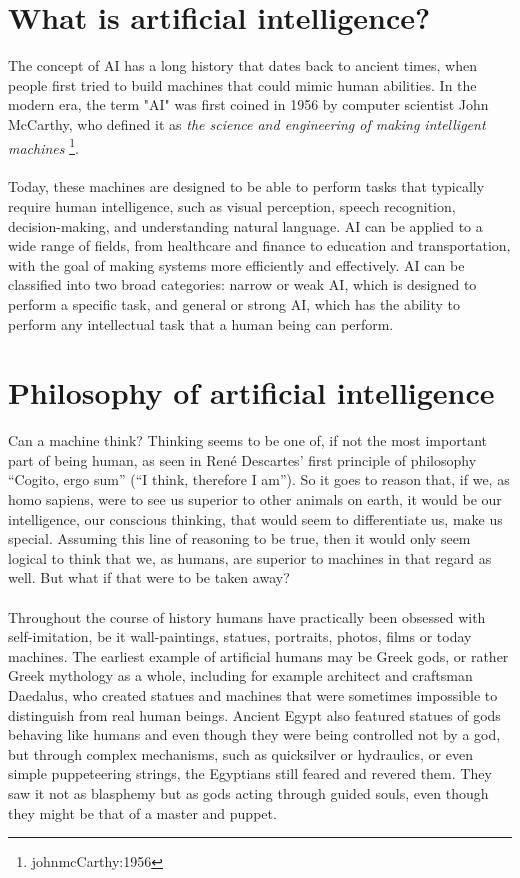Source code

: \section{What is artificial intelligence?}
The concept of AI has a long history that dates back to ancient times, when people first tried to build machines that could mimic human abilities. In the modern era, the term "AI" was first coined in 1956 by computer scientist John McCarthy, who defined it as \textit{the science and engineering of making intelligent machines} \footnote{johnmcCarthy:1956}.
\\
\\
Today, these machines are designed to be able to perform tasks that typically require human intelligence, such as visual perception, speech recognition, decision-making, and understanding natural language. AI can be applied to a wide range of fields, from healthcare and finance to education and transportation, with the goal of making systems more efficiently and effectively. AI can be classified into two broad categories: narrow or weak AI, which is designed to perform a specific task, and general or strong AI, which has the ability to perform any intellectual task that a human being can perform.

\section{Philosophy of artificial intelligence}
Can a machine think? Thinking seems to be one of, if not the most important part of being human, as seen in René Descartes’ first principle of philosophy “Cogito, ergo sum” (“I think, therefore I am”). So it goes to reason that, if we, as homo sapiens, were to see us superior to other animals on earth, it would be our intelligence, our conscious thinking, that would seem to differentiate us, make us special. Assuming this line of reasoning to be true, then it would only seem logical to think that we, as humans, are superior to machines in that regard as well. But what if that were to be taken away?
\\
\\
Throughout the course of history humans have practically been obsessed with self-imitation, be it wall-paintings, statues, portraits, photos, films or today machines. The earliest example of artificial humans may be Greek gods, or rather Greek mythology as a whole, including for example architect and craftsman Daedalus, who created statues and machines that were sometimes impossible to distinguish from real human beings. Ancient Egypt also featured statues of gods behaving like humans and even though they were being controlled not by a god, but through complex mechanisms, such as quicksilver or hydraulics, or even simple puppeteering strings, the Egyptians still feared and revered them. They saw it not as blasphemy but as gods acting through guided souls, even though they might be that of a master and puppet.

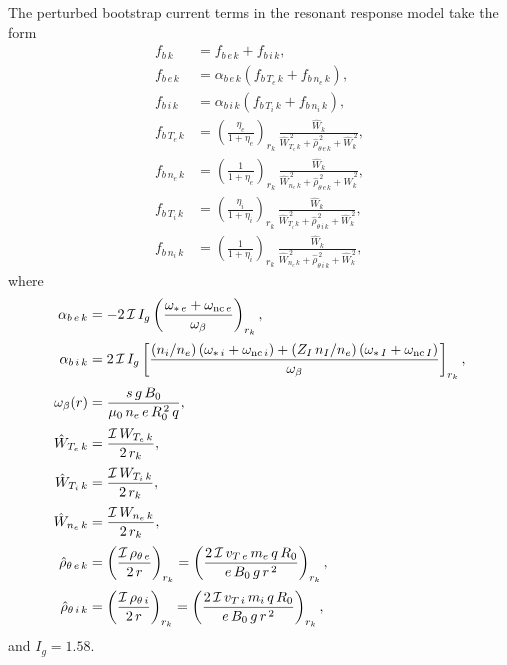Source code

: \documentclass[12pt,prb,aps]{revtex4-1}
\begin{document}
The perturbed bootstrap current terms in the resonant response model take the form\,\cite{rfx,rfy}
\begin{align}
f_{b\,k} &= f_{b\,e\,k}+f_{b\,i\,k},\\[0.5ex]
f_{b\,e\,k} &= \alpha_{b\,e\,k}\left(f_{b\,T_e\,k} + f_{b\,n_e\,k}\right),\\[0.5ex]
f_{b\,i\,k} &= \alpha_{b\,i\,k}\left(f_{b\,T_i\,k} + f_{b\,n_i\,k}\right),\\[0.5ex]
f_{b\,T_e\,k}&=\left(\frac{\eta_e}{1+\eta_e}\right)_{r_k}\,\frac{\hat{W}_k}{\hat{W}_{T_e\,k}^{\,2}+\hat{\rho}_{\theta\,e\,k}^{\,2}+\hat{W}_k^{\,2}},\\[0.5ex]
f_{b\,n_e\,k}&=\left(\frac{1}{1+\eta_e}\right)_{r_k}\,\frac{\hat{W}_k}{\hat{W}_{n_e\,k}^{\,2}+\hat{\rho}_{\theta\,e\,k}^{\,2}+\hat{W}_k^{\,2}},\\[0.5ex]
f_{b\,T_i\,k}&=\left(\frac{\eta_i}{1+\eta_i}\right)_{r_k}\,\frac{\hat{W}_k}{\hat{W}_{T_i\,k}^{\,2}+\hat{\rho}_{\theta\,i\,k}^{\,2}+\hat{W}_k^{\,2}},\\[0.5ex]
f_{b\,n_i\,k}&=\left(\frac{1}{1+\eta_i}\right)_{r_k}\,\frac{\hat{W}_k}{\hat{W}_{n_e\,k}^{\,2}+\hat{\rho}_{\theta\,i\,k}^{\,2}+\hat{W}_k^{\,2}},
\end{align}
where
\begin{align}
\alpha_{b\,e\,k} &= -2\,{\cal I}\,I_g\left(\frac{\omega_{\ast\,e}+\omega_{{\rm nc}\,e}}{\omega_\beta}\right)_{r_k},\\[0.5ex]
\alpha_{b\,i\,k} &= 2\,{\cal I}\,I_g\left[\frac{(n_i/n_e)\left(\omega_{\ast\,i}+\omega_{{\rm nc}\,i}\right)+(Z_I\,n_I/n_e)\left(\omega_{\ast\,I}+\omega_{{\rm nc}\,I}\right)}{\omega_\beta}\right]_{r_k},\\[0.5ex]
\omega_{\beta}(r)&= \frac{s\,g\,B_0}{\mu_0\,n_e\,e\,R_0^{\,2}\,q},\\[0.5ex]
\hat{W}_{T_e\,k} &=\frac{{\cal I}\,W_{T_e\,k}}{2\,r_k} ,\\[0.5ex]
\hat{W}_{T_i\,k} &= \frac{{\cal I}\,W_{T_i\,k}}{2\,r_k},\\[0.5ex]
\hat{W}_{n_e\,k} &= \frac{{\cal I}\,W_{n_e\,k}}{2\,r_k},\\[0.5ex]
\hat{\rho}_{\theta\,e\, k} &= \left(\frac{{\cal I}\,\rho_{\theta\,e}}{2\,r}\right)_{r_k}=\left(\frac{2\,{\cal I}\,v_{T\,e}\,m_e\,q\,R_0}{e\,B_0\,g\,r^{\,2}}\right)_{r_k},\\[0.5ex]
\hat{\rho}_{\theta\,i\,k} &= \left(\frac{{\cal I}\,\rho_{\theta\,i}}{2\,r}\right)_{r_k}= \left(\frac{2\,{\cal I}\,v_{T\,i}\,m_i\,q\,R_0}{e\,B_0\,g\,r^{\,2}}\right)_{r_k},
\end{align}
and $I_g = 1.58$.
\end{document}
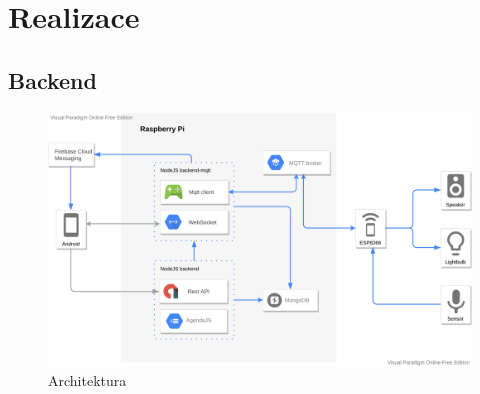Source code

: \chapter{Realizace}


\section{Backend}
\begin{figure}[htbp]
    \centering
    \includegraphics[width=\textwidth]{img/architecture.pdf}
    \caption{Architektura}
\end{figure}

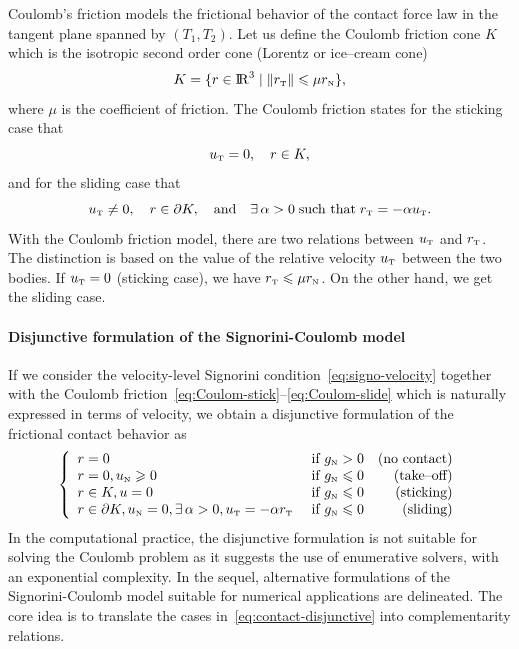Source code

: {Coulomb's friction  models the frictional behavior of the contact force law in the tangent plane { spanned by $(T_1,T_2)$}. Let us define the Coulomb friction  cone $K$ which is the isotropic second order cone (Lorentz or ice--cream cone)
\begin{equation}
  \label{eq:CoulombCone}
  K = \{r \in \RR^3 \mid \|r_\t\| \leq \mu r_\n\},
\end{equation}
where $\mu$ is the coefficient of friction. The Coulomb friction  states for the sticking case that 
\begin{equation}
  \label{eq:Coulom-stick}
  u_{\t} =0,\quad r \in K,
\end{equation}
and for the sliding case that
\begin{equation}
  \label{eq:Coulom-slide}
  u_{\t}  \neq 0,\quad r \in \partial K, \quad\text{and}\quad\exists\, \alpha > 0\;\text{such that}\; r_\t = -\alpha u_\t.
\end{equation}
With the Coulomb friction model, there are two relations between $u_{\hbox{\tiny{T}}}$ and $r_{\hbox{\tiny{T}}}$. The distinction is based on the value of the relative velocity $u_{\hbox{\tiny{T}}}$ between the two bodies. If $u_{\hbox{\tiny{T}}}=0$ (sticking case), we have $r_{\hbox{\tiny{T}}} \leqslant \mu r_{\hbox{\tiny{N}}}$. On the other hand, we get the sliding case.

\paragraph{Disjunctive formulation of the Signorini-Coulomb model}

If we consider the velocity-level Signorini condition~\eqref{eq:signo-velocity} together with the Coulomb friction~\eqref{eq:Coulom-stick}--\eqref{eq:Coulom-slide} which is naturally expressed in terms of velocity, we obtain a disjunctive formulation of the frictional contact behavior as
\begin{equation}
  \label{eq:contact-disjunctive}
  \left\{\begin{array}{llr}
      r = 0  &\text{ if } g_{\n} > 0  & \text{(no contact)}\\
      r = 0,  u_\n \geq 0   &\text{ if } g_{\n} \leq 0 & \text{(take--off)} \\
      r \in K, u =0 &\text{ if } g_{\n} \leq 0 & \text{(sticking)}  \\
      r \in \partial K,u _\n=0,  \exists\,\alpha > 0, u_\t = -\alpha r_\t &\text{ if } g_{\n} \leq 0 & \text{(sliding)}  \\
\end{array}\right.
\end{equation}
In the computational practice, the disjunctive formulation is not suitable for  solving the Coulomb problem as it suggests the use of enumerative solvers, with an exponential complexity.
In the sequel, alternative formulations of the Signorini-Coulomb model suitable for numerical applications are delineated.
The core idea is to translate the cases in~\eqref{eq:contact-disjunctive} into complementarity relations.

}
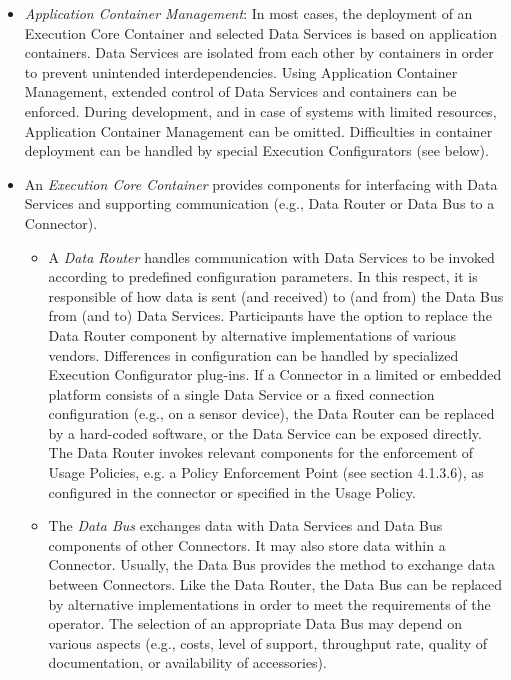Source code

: \begin{itemize}
	\item \textit{Application Container Management}: In most cases, the deployment of an Execution Core Container and selected Data Services is based on application containers. Data Services are isolated from each other by containers in order to prevent unintended interdependencies. Using Application Container Management, extended control of Data Services and containers can be enforced. During development, and in case of systems with limited resources, Application Container Management can be omitted. Difficulties in container deployment can be handled by special Execution Configurators (see below).

	\item An \textit{Execution Core Container} provides components for interfacing with Data Services and supporting communication (e.g., Data Router or Data Bus to a Connector).

	\begin{itemize}
		\item A \textit{Data Router} handles communication with Data Services to be invoked according to predefined configuration parameters. In this respect, it is responsible of how data is sent (and received) to (and from) the Data Bus from (and to) Data Services. Participants have the option to replace the Data Router component by alternative implementations of various vendors. Differences in configuration can be handled by specialized Execution Configurator plug-ins. If a Connector in a limited or embedded platform consists of a single Data Service or a fixed connection configuration (e.g., on a sensor device), the Data Router can be replaced by a hard-coded software, or the Data Service can be exposed directly. The Data Router invokes relevant components for the enforcement of Usage Policies, e.g. a Policy Enforcement Point (see section 4.1.3.6), as configured in the connector or specified in the Usage Policy.

		\item The \textit{Data Bus} exchanges data with Data Services and Data Bus components of other Connectors. It may also store data within a Connector. Usually, the Data Bus provides the method to exchange data between Connectors. Like the Data Router, the Data Bus can be replaced by alternative implementations in order to meet the requirements of the operator. The selection of an appropriate Data Bus may depend on various aspects (e.g., costs, level of support, throughput rate, quality of documentation, or availability of accessories).


\end{itemize}
\end{itemize}
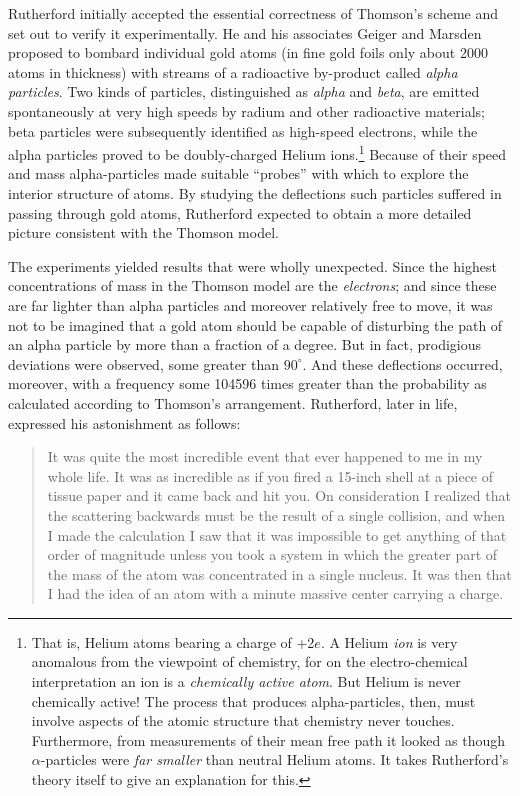 Rutherford initially accepted the essential correctness of Thomson's
scheme and set out to verify it experimentally. He and his associates
Geiger and Marsden proposed to bombard individual gold atoms (in fine
gold foils only about 2000 atoms in thickness) with streams of a
radioactive by-product called \emph{alpha particles}. Two kinds of
particles, distinguished as \emph{alpha} and \emph{beta}, are emitted
spontaneously at very high speeds by radium and other radioactive
materials; beta particles were subsequently identified as high-speed
electrons, while the alpha particles proved to be doubly-charged Helium
ions.\footnote{That is, Helium atoms bearing a charge of +2$e$. A
  Helium \emph{ion} is very anomalous from the viewpoint of chemistry,
  for on the electro-chemical interpretation an ion is a
  \emph{chemically active atom}. But Helium is never chemically active!
  The process that produces alpha-particles, then, must involve aspects
  of the atomic structure that chemistry never touches. Furthermore,
  from measurements of their mean free path it
  looked as though $\alpha$-particles were \emph{far smaller} than
  neutral Helium atoms. It takes Rutherford's theory itself to give an
  explanation for this.} Because of their speed and mass alpha-particles
made suitable ``probes'' with which to explore the interior structure of
atoms. By studying the deflections such particles suffered in passing
through gold atoms, Rutherford expected to obtain a more detailed
picture consistent with the Thomson model.

The experiments yielded results that were wholly unexpected. Since the
highest concentrations of mass in the Thomson model are the
\emph{electrons}; and since these are far lighter than alpha particles
and moreover relatively free to move, it was not to be imagined that a
gold atom should be capable of disturbing the path of an alpha particle
by more than a fraction of a degree. But in fact, prodigious deviations
were observed, some greater than $90^\circ$. And these deflections occurred,
moreover, with a frequency some 104596 times greater than the
probability as calculated according to Thomson's arrangement.
Rutherford, later in life, expressed his astonishment as follows:

\begin{quote}
It was quite the most incredible event that ever happened to me in my
whole life. It was as incredible as if you fired a 15-inch shell at a
piece of tissue paper and it came back and hit you. On consideration I
realized that the scattering backwards must be the result of a single
collision, and when I made the calculation I saw that it was impossible
to get anything of that order of magnitude unless you took a system in
which the greater part of the mass of the atom was concentrated in a
single nucleus. It was then that I had the idea of an atom with a minute
massive center carrying a charge.
\end{quote}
----------
EXERCISE REQUIREMENTS
Select and copy every line from the records that includes the word "made".

EXERCISE RESPONSE
made suitable ``probes'' with which to explore the interior structure of
collision, and when I made the calculation I saw that it was impossible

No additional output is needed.